Inflation: the market reaction

With the Federal Reserve and other central banks setting monetary policy based on the latest data points, they are particularly vulnerable to rogue data points or data revisions, so it is worth watching these closely. Without a clear vision of where monetary policy will go next, and if we have reached the peak for interest rates, the market reaction to economic data can be volatile. At the time of writing, the S&P 500 has reversed early losses, but is still up by more than 3% on the week, after news that the Chinese government could offer more stimulus to support their economy. The dollar has risen sharply across the board, and the dollar index is up by 0.5% at the time of writing.
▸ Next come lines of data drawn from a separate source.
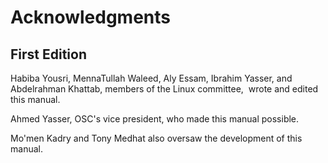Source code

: # Acknowledgments

## First Edition

Habiba Yousri, MennaTullah Waleed, Aly Essam, Ibrahim Yasser, and Abdelrahman Khattab, members of the Linux committee,  wrote and edited this manual.

Ahmed Yasser, OSC's vice president, who made this manual possible.

Mo'men Kadry and Tony Medhat also oversaw the development of this manual.
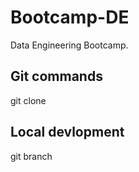 # Bootcamp-DE
Data Engineering Bootcamp.

## Git commands
git clone

## Local devlopment

git branch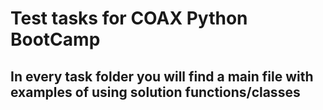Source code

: # Test tasks for COAX Python BootCamp

## In every task folder you will find a main file with examples of using solution functions/classes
The 10-year yield is higher by 7 basis points on Thursday, reversing the 25 bp drop in 10-year yields in the past 5 days on the back of some dovish Federal Reserve commentary. The 2-year yield is also rising, but only by 5 basis points, which means that the US yield curve is continuing to bear steepen. This can be bad news for the economy, and from an economic perspective, rising yields will make mortgages less affordable, and could put further upward pressure on rental costs and thus inflation.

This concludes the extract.